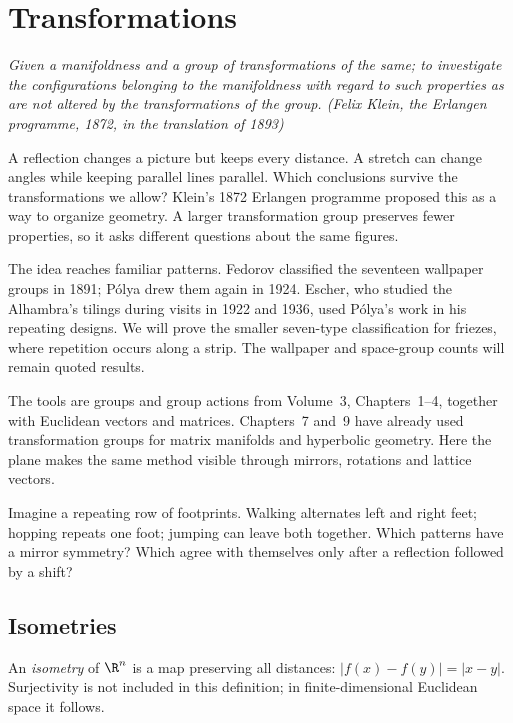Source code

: \chapter{Transformations}\label{geometry:ch:transformations}

\begin{center}\itshape
Given a manifoldness and a group of transformations of the same; to investigate the configurations belonging to the
manifoldness with regard to such properties as are not altered by the transformations of the group.
\upshape(Felix Klein, the Erlangen programme, 1872, in the translation of 1893)
\end{center}

A reflection changes a picture but keeps every distance. A stretch can change angles while keeping parallel lines parallel. Which conclusions survive the transformations we allow? Klein's 1872 Erlangen programme proposed this as a way to organize geometry. A larger transformation group preserves fewer properties, so it asks different questions about the same figures.

The idea reaches familiar patterns. Fedorov classified the seventeen wallpaper groups in 1891; P\'olya drew them again in 1924. Escher, who studied the Alhambra's tilings during visits in 1922 and 1936, used P\'olya's work in his repeating designs. We will prove the smaller seven-type classification for friezes, where repetition occurs along a strip. The wallpaper and space-group counts will remain quoted results.

The tools are groups and group actions from Volume~3, Chapters~1--4, together with Euclidean vectors and matrices. Chapters~7 and~9 have already used transformation groups for matrix manifolds and hyperbolic geometry. Here the plane makes the same method visible through mirrors, rotations and lattice vectors.

\begin{think}
Imagine a repeating row of footprints. Walking alternates left and right feet; hopping repeats one foot; jumping can leave both together. Which patterns have a mirror symmetry? Which agree with themselves only after a reflection followed by a shift?
\end{think}

\section{Isometries}

An \emph{isometry} of $\R^n$ is a map preserving all distances: $|f(x)-f(y)|=|x-y|$. Surjectivity is not included in this definition; in finite-dimensional Euclidean space it follows.

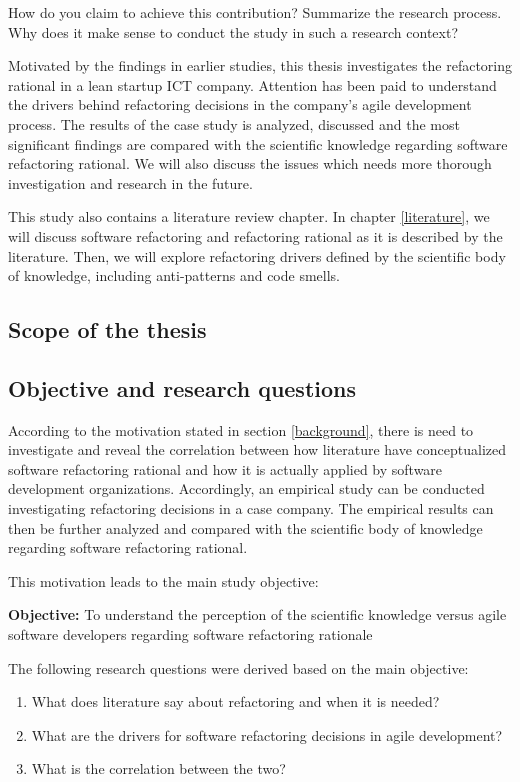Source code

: \documentclass[english,12pt,a4paper,pdftex,sci,utf8]{aaltothesis}
\begin{document}
How do you claim to achieve this contribution? Summarize the research process. Why does it make sense to conduct the study in such a research context? 

Motivated by the findings in earlier studies, this thesis investigates the refactoring rational in a lean startup ICT company. Attention has been paid to understand the drivers behind refactoring decisions in the company's agile development process. The results of the case study is analyzed, discussed and the most significant findings are compared with the scientific knowledge regarding software refactoring rational. We will also discuss the issues which needs more thorough investigation and research in the future.

This study also contains a literature review chapter. In chapter \ref{literature}, we will discuss software refactoring and refactoring rational as it is described by the literature. Then, we will explore refactoring drivers defined by the scientific body of knowledge, including anti-patterns and code smells.

\subsection{Scope of the thesis} \label{scope}

\subsection{Objective and research questions} \label{questions}
According to the motivation stated in section \ref{background}, there is need to investigate and reveal the correlation between how literature have conceptualized software refactoring rational and how it is actually applied by software development organizations. Accordingly, an empirical study can be conducted investigating refactoring decisions in a case company. The empirical results can then be further analyzed and compared with the scientific body of knowledge regarding software refactoring rational. 

This motivation leads to the main study objective:

\textbf{Objective:} To understand the perception of the scientific knowledge versus agile software developers regarding software refactoring rationale

The following research questions were derived based on the main objective:

\begin{enumerate}[label=\textbf{RQ\arabic*}]
\item What does literature say about refactoring and when it is needed?
\item What are the drivers for software refactoring decisions in agile development?
\item What is the correlation between the two?
\end{enumerate}
\end{document}
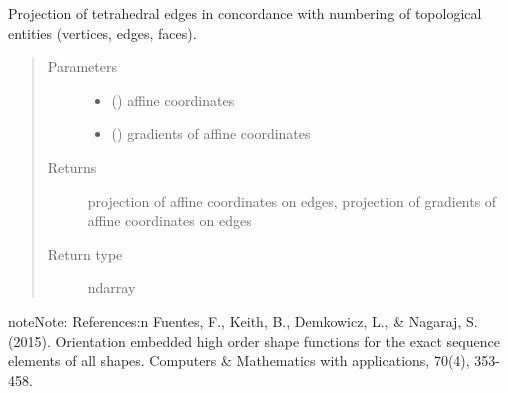 \documentclass[letterpaper,10pt,english]{sphinxmanual}
\begin{document}
\begin{fulllineitems}
\label{\detokenize{petgem/hvfem:petgem.hvfem.ProjectTetE}}
Projection of tetrahedral edges in concordance with numbering of topological entities (vertices, edges, faces).
\begin{quote}\begin{description}
\item[{Parameters}] \leavevmode\begin{itemize}
\item {} 
 () \textendash{} affine coordinates

\item {} 
 () \textendash{} gradients of affine coordinates

\end{itemize}

\item[{Returns}] \leavevmode
projection of affine coordinates on edges, projection of gradients of affine coordinates on edges

\item[{Return type}] \leavevmode
ndarray

\end{description}\end{quote}

\begin{sphinxadmonition}{note}{Note:}
References:n
Fuentes, F., Keith, B., Demkowicz, L., \& Nagaraj, S. (2015). Orientation
embedded high order shape functions for the exact sequence elements of
all shapes. Computers \& Mathematics with applications, 70(4), 353-458.
\end{sphinxadmonition}

\end{fulllineitems}

\end{document}
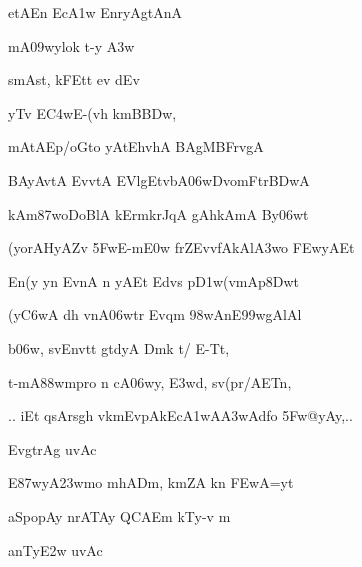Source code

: \dnnemslokac 
{\dn etAEn Ec\3A1w\2 EnryAgtAnA\2}
\dontdisplaylinenum

\dnnemslokad 
{\dn mA\309wylok\? t-y \3A3w \vegdn\dontdisplaylinenum}


\dnvers

{\dn smAst, kFEt\0t ev d\?Ev{\dandabdn} \dontdisplaylinenum}

{\dn yT\4v E\3C4wE-(vh km\0B\3BDw, \vegdn\dontdisplaylinenum}

\nemsloka

\ujvers\dnnemsloka 
{\dn mAtAEp/oGto yAtEhvhA B\5AgMBFrv\?gA}
\dontdisplaylinenum

\dnnemslokab 
{\dn BAyA\0vtA\0 EvvtA\0 EVlgEtvbA\0\306wDvomF{\qvb}tr\3BDwA \dandadn\dontdisplaylinenum}

\dnnemslokac 
{\dn kAm\387woDoBlA kErmkrJqA g\5AhkAmA By\306wt\?}
\dontdisplaylinenum

\dnnemslokad 
{\dn {}(yorAHyAZ\0v\? \35FwE-m\3E0w frZEvvfAkAl\3A3wo \3FEwyAEt \vegdn\dontdisplaylinenum}


\ujvers\dnnemsloka 
{\dn En(y\2 y\?n EvnA n yAEt Edvs\2 p\3D1w(vmAp\38Dwt\?}
\dontdisplaylinenum

\dnnemslokab 
{\dn (y\3C6wA d\?h vnA\306wtr\? Evqm\? \398wAnE\399wgAlAl\? \dandadn\dontdisplaylinenum}

\dnnemslokac 
{\dn b\306w, sv\0Envt\0t\? gtdyA Dm\4{\qvb}k t/ E-Tt,}
\dontdisplaylinenum

\dnnemslokad 
{\dn t-mA\388wm\0pro n cA\306wy, \3E3wd, s\?v\?(pr/AET\0n, \vegdn\dontdisplaylinenum}


\dnvers

{\dn 
\jump
\begin{center}
{..} iEt qsArs\2g\5h\? v\0km\0EvpAkEc\3A1wA\3A3wAdfo \35Fw@yAy,{..}
\end{center}\vers}

\dnvers
\bekveg\szamveg\vfill\phpspagebreak\szam\bek{}
\thispagestyle{empty}



\jump\jump
{\dn EvgtrAg uvAc{\dandabdn}\dontdisplaylinenum }

{\dn E\387wyA\323wmo mhADm\0, km\0ZA k\?n \3FEwA=yt\?{\dandadn} \dontdisplaylinenum}

{\dn aSpopAy\2 nrATA\0y QCAEm kTy-v m\? \vegdn\dontdisplaylinenum}

{\dn anT\0y\3E2w uvAc{\dandabdn}\dontdisplaylinenum }

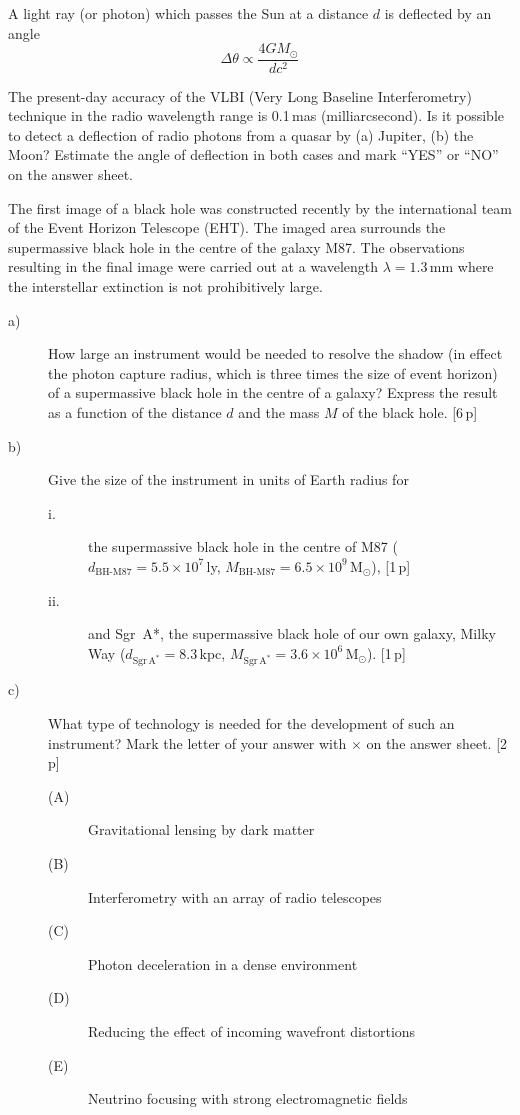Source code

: A light ray (or photon) which passes the Sun at a distance $d$ is deflected by
an angle
\[ \Delta\theta \propto \frac{4GM_\odot}{d c^2} \]

The present-day accuracy of the VLBI (Very Long Baseline Interferometry)
technique in the radio wavelength range is 0.1\,mas (milliarcsecond). Is it
possible to detect a deflection of radio photons from a quasar by (a) Jupiter,
(b) the Moon? Estimate the angle of deflection in both cases and mark ``YES''
or ``NO'' on the answer sheet.

The first image of a black hole was constructed recently by the international
team of the Event Horizon Telescope (EHT). The imaged area surrounds the
supermassive black hole in the centre of the galaxy M87. The observations
resulting in the final image were carried out at a wavelength
$\lambda = 1.3$\,mm where the interstellar extinction is not prohibitively
large.

\begin{description}
\item[a)] How large an instrument would be needed to resolve the shadow (in
  effect the photon capture radius, which is three times the size of event
  horizon) of a supermassive black hole in the centre of a galaxy? Express the
  result as a function of the distance $d$ and the mass $M$ of the black hole.
  \hfill[6\,p]
\item[b)] Give the size of the instrument in units of Earth radius for
  \begin{description}
  \item[i.] the supermassive black hole in the centre of M87
    ($d_{\mathrm{BH\text{-}M87}} = 5.5 \times 10^7$\,ly,
    $M_{\mathrm{BH\text{-}M87}} = 6.5 \times 10^9\,\mathrm{M}_\odot$),
    \hfill[1\,p]
  \item[ii.] and Sgr~A*, the supermassive black hole of our own galaxy, Milky
    Way ($d_{\mathrm{Sgr\,A^*}} = 8.3$\,kpc,
    $M_{\mathrm{Sgr\,A^*}} = 3.6 \times 10^6\,\mathrm{M}_\odot$). \hfill[1\,p]
  \end{description}
\item[c)] What type of technology is needed for the development of such an
  instrument? Mark the letter of your answer with $\times$ on the answer
  sheet. \hfill[2\,p]
  \begin{description}
  \item[(A)] Gravitational lensing by dark matter
  \item[(B)] Interferometry with an array of radio telescopes
  \item[(C)] Photon deceleration in a dense environment
  \item[(D)] Reducing the effect of incoming wavefront distortions
  \item[(E)] Neutrino focusing with strong electromagnetic fields
  \end{description}
\end{description}

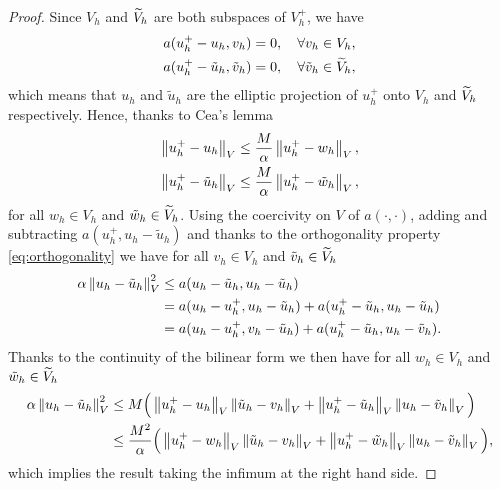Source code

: \documentclass[10pt]{article}
\begin{document}
\begin{proof} Since $V_h$ and $\widetilde V_h$ are both subspaces of $V_h^+$, we have
	\begin{equation}\label{eq:orthogonality}
	\begin{aligned}
		a(u_h^+ - u_h, v_h) &=0, \quad \forall v_h \in V_h,\\
		a(u_h^+ - \tilde u_h, \tilde v_h) &= 0, \quad \forall \tilde v_h \in \widetilde V_h,
	\end{aligned}
	\end{equation}
	which means that $u_h$ and $\tilde u_h$ are the elliptic projection of $u_h^+$ onto $V_h$ and $\widetilde V_h$ respectively. Hence, thanks to Cea's lemma
	\begin{equation}
	\begin{aligned}
		\left\|u_h^+ - u_h\right\|_V \leq \frac{M}{\alpha}\left\|u_h^+ - w_h\right\|_V,\\
		\left\|u_h^+ - \tilde u_h\right\|_V \leq \frac{M}{\alpha}\left\|u_h^+ - \tilde w_h\right\|_V,
	\end{aligned}
	\end{equation}
	for all $w_h \in V_h$ and $\tilde w_h \in \widetilde V_h$.	Using the coercivity on $V$ of $a(\cdot, \cdot)$, adding and subtracting $a(u_h^+, u_h - \tilde u_h)$ and thanks to the orthogonality property \eqref{eq:orthogonality} we have for all $v_h \in V_h$ and $\tilde v_h \in \widetilde V_h$
	\begin{equation}
	\begin{aligned}
		\alpha \left\|u_h - \tilde u_h\right\|_V^2 &\leq a(u_h - \tilde u_h, u_h - \tilde u_h)\\
		&= a(u_h - u_h^+, u_h - \tilde u_h) + a(u_h^+ - \tilde u_h, u_h - \tilde u_h)\\
		&= a(u_h - u_h^+, v_h - \tilde u_h) + a(u_h^+ - \tilde u_h, u_h - \tilde v_h).
	\end{aligned}
	\end{equation}
	Thanks to the continuity of the bilinear form we then have for all $w_h \in V_h$ and $\tilde w_h \in \widetilde V_h$ 
	\begin{equation}
	\begin{aligned}
		\alpha \left\|u_h - \tilde u_h\right\|_V^2 &\leq M \Big(\left\|u_h^+ - u_h\right\|_V\left\|\tilde u_h - v_h\right\|_V + \left\|u_h^+ - \tilde u_h\right\|_V\left\|u_h - \tilde v_h\right\|_V\Big)\\
		&\leq \frac{M^2}{\alpha} \Big(\left\|u_h^+ - w_h\right\|_V\left\|\tilde u_h - v_h\right\|_V + \left\|u_h^+ - \tilde w_h\right\|_V\left\|u_h - \tilde v_h\right\|_V\Big),
	\end{aligned}
	\end{equation}
	which implies the result taking the infimum at the right hand side.
\end{proof}
\end{document}
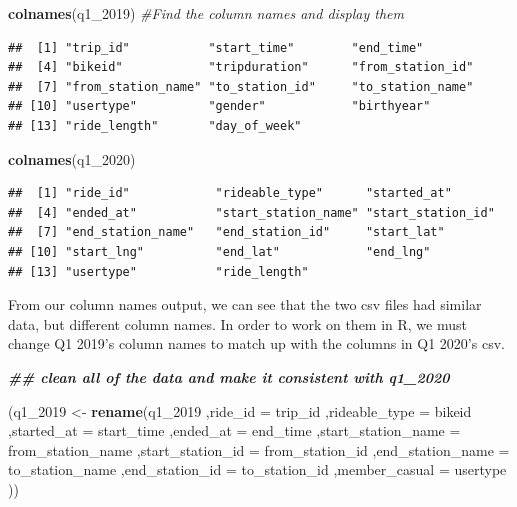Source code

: \documentclass[
]{article}
\newenvironment{Shaded}{\begin{snugshade}}{\end{snugshade}}
\newcommand{\AttributeTok}[1]{\textcolor[rgb]{0.13,0.29,0.53}{#1}}
\newcommand{\CommentTok}[1]{\textcolor[rgb]{0.56,0.35,0.01}{\textit{#1}}}
\newcommand{\DocumentationTok}[1]{\textcolor[rgb]{0.56,0.35,0.01}{\textbf{\textit{#1}}}}
\newcommand{\FunctionTok}[1]{\textcolor[rgb]{0.13,0.29,0.53}{\textbf{#1}}}
\newcommand{\NormalTok}[1]{#1}
\newcommand{\OtherTok}[1]{\textcolor[rgb]{0.56,0.35,0.01}{#1}}
\begin{document}
\begin{Shaded}
\begin{Highlighting}[]
\FunctionTok{colnames}\NormalTok{(q1\_2019) }\CommentTok{\#Find the column names and display them}
\end{Highlighting}
\end{Shaded}

\begin{verbatim}
##  [1] "trip_id"           "start_time"        "end_time"         
##  [4] "bikeid"            "tripduration"      "from_station_id"  
##  [7] "from_station_name" "to_station_id"     "to_station_name"  
## [10] "usertype"          "gender"            "birthyear"        
## [13] "ride_length"       "day_of_week"
\end{verbatim}

\begin{Shaded}
\begin{Highlighting}[]
\FunctionTok{colnames}\NormalTok{(q1\_2020)}
\end{Highlighting}
\end{Shaded}

\begin{verbatim}
##  [1] "ride_id"            "rideable_type"      "started_at"        
##  [4] "ended_at"           "start_station_name" "start_station_id"  
##  [7] "end_station_name"   "end_station_id"     "start_lat"         
## [10] "start_lng"          "end_lat"            "end_lng"           
## [13] "usertype"           "ride_length"
\end{verbatim}

From our column names output, we can see that the two csv files had
similar data, but different column names. In order to work on them in R,
we must change Q1 2019's column names to match up with the columns in Q1
2020's csv.

\begin{Shaded}
\begin{Highlighting}[]
\DocumentationTok{\#\# clean all of the data and make it consistent with q1\_2020}

\NormalTok{(q1\_2019 }\OtherTok{\textless{}{-}} \FunctionTok{rename}\NormalTok{(q1\_2019}
\NormalTok{                   ,}\AttributeTok{ride\_id =}\NormalTok{ trip\_id}
\NormalTok{                   ,}\AttributeTok{rideable\_type =}\NormalTok{ bikeid}
\NormalTok{                   ,}\AttributeTok{started\_at =}\NormalTok{ start\_time}
\NormalTok{                   ,}\AttributeTok{ended\_at =}\NormalTok{ end\_time}
\NormalTok{                   ,}\AttributeTok{start\_station\_name =}\NormalTok{ from\_station\_name}
\NormalTok{                   ,}\AttributeTok{start\_station\_id =}\NormalTok{ from\_station\_id}
\NormalTok{                   ,}\AttributeTok{end\_station\_name =}\NormalTok{ to\_station\_name}
\NormalTok{                   ,}\AttributeTok{end\_station\_id =}\NormalTok{ to\_station\_id}
\NormalTok{                   ,}\AttributeTok{member\_casual =}\NormalTok{ usertype}
\NormalTok{))}
\end{Highlighting}
\end{Shaded}
\end{document}
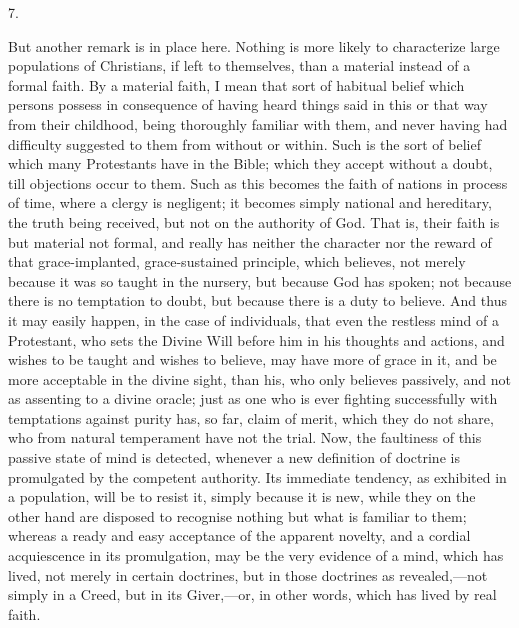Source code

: 7.

But another remark is in place here. Nothing is more likely to
characterize large populations of Christians, if left to themselves,
than a material instead of a formal faith. By a material faith, I mean
that sort of habitual belief which persons possess in consequence of
having heard things said in this or that way from their childhood,
being thoroughly familiar with them, and never having had difficulty
suggested to them from without or within. Such is the sort of belief
which many Protestants have in the Bible; which they accept without a
doubt, till objections occur to them. Such as this becomes the faith
of nations in process of time, where a clergy is negligent; it becomes
simply national and hereditary, the truth being received, but not on
the authority of God. That is, their faith is but material not formal,
and really has neither the character nor the reward of that
grace-implanted, grace-sustained principle, which believes, not merely
because it was so taught in the nursery, but because God has spoken;
not because there is no temptation to doubt, but because there is a
duty to believe. And thus it may easily happen, in the case of
individuals, that even the restless mind of a Protestant, who sets the
Divine Will before him in his thoughts and actions, and wishes to be
taught and wishes to believe, may have more of grace in it, and be
more acceptable in the divine sight, than his, who only believes
passively, and not as assenting to a divine oracle; just as one who is
ever fighting successfully with temptations against purity has, so
far, claim of merit, which they do not share, who from natural
temperament have not the trial. Now, the faultiness of this passive
state of mind is detected, whenever a new definition of doctrine is
promulgated by the competent authority. Its immediate tendency, as
exhibited in a population, will be to resist it, simply because it is
new, while they on the other hand are disposed to recognise nothing
but what is familiar to them; whereas a ready and easy acceptance of
the apparent novelty, and a cordial acquiescence in its promulgation,
may be the very evidence of a mind, which has lived, not merely in
certain doctrines, but in those doctrines as revealed,—not simply in
a Creed, but in its Giver,—or, in other words, which has lived by
real faith.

**Work task:**
Look above for the line holding "suggested to them" and the line holding "the authority of", then output exactly those two lines and every line between them, nothing more.

**Your response:**
suggested to them from without or within. Such is the sort of belief
which many Protestants have in the Bible; which they accept without a
doubt, till objections occur to them. Such as this becomes the faith
of nations in process of time, where a clergy is negligent; it becomes
simply national and hereditary, the truth being received, but not on
the authority of God. That is, their faith is but material not formal,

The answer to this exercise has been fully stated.